## Required work
In the data below, find the line containing "<summary><h2>TODO </h2></summary>"; reproduce that line and all subsequent lines exactly, and nothing else.

Saved entries
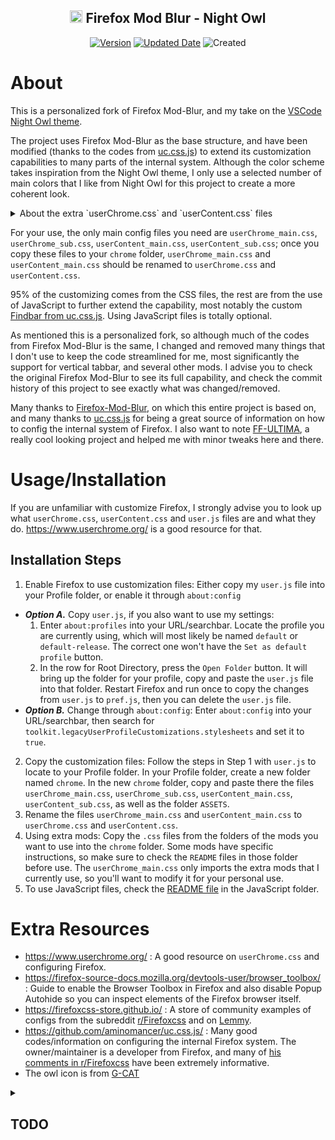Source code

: <h2 align="center"><a href="#wrench-installation"><img src="https://user-images.githubusercontent.com/61329159/204102654-0e414196-bea2-4147-9e1e-aeb8b4190893.png" width="20" height="20" /></a> Firefox Mod Blur - Night Owl</h2>

<p align="center">
<a href="#page_facing_up-other"><img alt="Version" src="https://img.shields.io/badge/Last%20tested%20Firefox-v136.x-blue?style=flat&logo=firefox&logoColor=white"></a>
<a href="#shield-last-updates"><img alt="Updated Date" src="https://img.shields.io/badge/Updated-18/03/2025-blueviolet?style=flat"></a>
<img alt="Created" src="https://img.shields.io/badge/Updated%20since-2020-important?style=flat">
</p>

# About
This is a personalized fork of Firefox Mod-Blur, and my take on the [VSCode Night Owl theme](https://vscodethemes.com/e/sdras.night-owl/night-owl).

The project uses Firefox Mod-Blur as the base structure, and have been modified (thanks to the codes from [uc.css.js](https://github.com/aminomancer/uc.css.js)) to extend its customization capabilities to many parts of the internal system. Although the color scheme takes inspiration from the Night Owl theme, I only use a selected number of main colors that I like from Night Owl for this project to create a more coherent look.

<details>
<summary>About the extra `userChrome.css` and `userContent.css` files</summary>

The main files for customizing Firefox are `userChrome.css` and `userContent.css`, but you'll see that there are also `userChrome_main.css`, `userChrome_sub.css`, `userContent_main.css`, `userContent_sub.css`. The reason for this is that in the upstream repo, all of the main config codes are written directly in the `userChrome.css` and `userContent.css` files; this makes it really hard to add your own customization because all the custom files are imported at the head of the file, so if you want to make a change you'll to directly modify the content of the file, and that makes it hard to merge changes from upstream if you change it extensively. So I break `userChrome.css` into `userChrome_main.css` and `userChrome_sub.css` where `userChrome_sub.css` contains everything from `userChrome.css` without importing any extra files; that instead is done in `userChrome_main.css` where it imports `userChrome_sub.css` as the first file, then imports all the extra custom files. That way, all the custom changes can be written in the custom files that come after and it will overwrite the codes in the original files without having to directly modify it, and the original `userChrome.css` can be kept to pull changes from upstream. The same is applied to `userContent.css`. Until the upstream repo changes its approach to file structure, I think this is the best way to go about it.

</details>

For your use, the only main config files you need are `userChrome_main.css`, `userChrome_sub.css`, `userContent_main.css`, `userContent_sub.css`; once you copy these files to your `chrome` folder, `userChrome_main.css` and `userContent_main.css` should be renamed to `userChrome.css` and `userContent.css`.

95% of the customizing comes from the CSS files, the rest are from the use of JavaScript to further extend the capability, most notably the custom [Findbar from uc.css.js](https://github.com/aminomancer/uc.css.js/blob/master/JS/findbarMods.uc.js). Using JavaScript files is totally optional.

As mentioned this is a personalized fork, so although much of the codes from Firefox Mod-Blur is the same, I changed and removed many things that I don't use to keep the code streamlined for me, most significantly the support for vertical tabbar, and several other mods. I advise you to check the original Firefox Mod-Blur to see its full capability, and check the commit history of this project to see exactly what was changed/removed.

Many thanks to [Firefox-Mod-Blur](https://github.com/datguypiko/Firefox-Mod-Blur), on which this entire project is based on, and many thanks to [uc.css.js](https://github.com/aminomancer/uc.css.js) for being a great source of information on how to config the internal system of Firefox. I also want to note [FF-ULTIMA](https://github.com/soulhotel/FF-ULTIMA), a really cool looking project and helped me with minor tweaks here and there.

# Usage/Installation
If you are unfamiliar with customize Firefox, I strongly advise you to look up what `userChrome.css`, `userContent.css` and `user.js` files are and what they do. https://www.userchrome.org/ is a good resource for that.

## Installation Steps
1. Enable Firefox to use customization files: Either copy my `user.js` file into your Profile folder, or enable it through `about:config`
  * ***Option A.*** Copy `user.js`, if you also want to use my settings:
    1. Enter `about:profiles` into your URL/searchbar. Locate the profile you are currently using, which will most likely be named `default` or `default-release`. The correct one won't have the `Set as default profile` button.
    2. In the row for Root Directory, press the `Open Folder` button. It will bring up the folder for your profile, copy and paste the `user.js` file into that folder. Restart Firefox and run once to copy the changes from `user.js` to `pref.js`, then you can delete the `user.js` file.
  * ***Option B.*** Change through `about:config`: Enter `about:config` into your URL/searchbar, then search for `toolkit.legacyUserProfileCustomizations.stylesheets` and set it to `true`.
2. Copy the customization files: Follow the steps in Step 1 with `user.js` to locate to your Profile folder. In your Profile folder, create a new folder named `chrome`. In the new `chrome` folder, copy and paste there the files `userChrome_main.css`, `userChrome_sub.css`, `userContent_main.css`, `userContent_sub.css`, as well as the folder `ASSETS`.
3. Rename the files `userChrome_main.css` and `userContent_main.css` to `userChrome.css` and `userContent.css`.
4. Using extra mods: Copy the `.css` files from the folders of the mods you want to use into the `chrome` folder. Some mods have specific instructions, so make sure to check the `README` files in those folder before use. The `userChrome_main.css` only imports the extra mods that I currently use, so you'll want to modify it for your personal use.
5. To use JavaScript files, check the [README file](https://github.com/Domiragi/FFox-MB/tree/custom/EXTRA%20MODS/JavaScript) in the JavaScript folder.

# Extra Resources
- https://www.userchrome.org/ : A good resource on `userChrome.css` and configuring Firefox.
- https://firefox-source-docs.mozilla.org/devtools-user/browser_toolbox/ : Guide to enable the Browser Toolbox in Firefox and also disable Popup Autohide so you can inspect elements of the Firefox browser itself.
- https://firefoxcss-store.github.io/ : A store of community examples of configs from the subreddit [r/Firefoxcss](https://www.reddit.com/r/FirefoxCSS/) and on [Lemmy](https://lemmy.world/c/FirefoxCSS@fedia.io).
- https://github.com/aminomancer/uc.css.js/ : Many good codes/information on configuring the internal Firefox system. The owner/maintainer is a developer from Firefox, and many of [his comments in r/Firefoxcss](https://www.reddit.com/r/FirefoxCSS/search/?q=MotherStylus) have been extremely informative.
- The owl icon is from [G-CAT](https://www.flaticon.com/free-icon/owl_13037142)

<details>
<summary><h2>TODO </h2></summary>
	
- [ ] Fix the `Audio Icon In Top Right` mod that was broken after v.136
- [ ] Config the Autoscroll Icon

</details>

## Answer space
<summary><h2>TODO </h2></summary>
	
- [ ] Fix the `Audio Icon In Top Right` mod that was broken after v.136
- [ ] Config the Autoscroll Icon

</details>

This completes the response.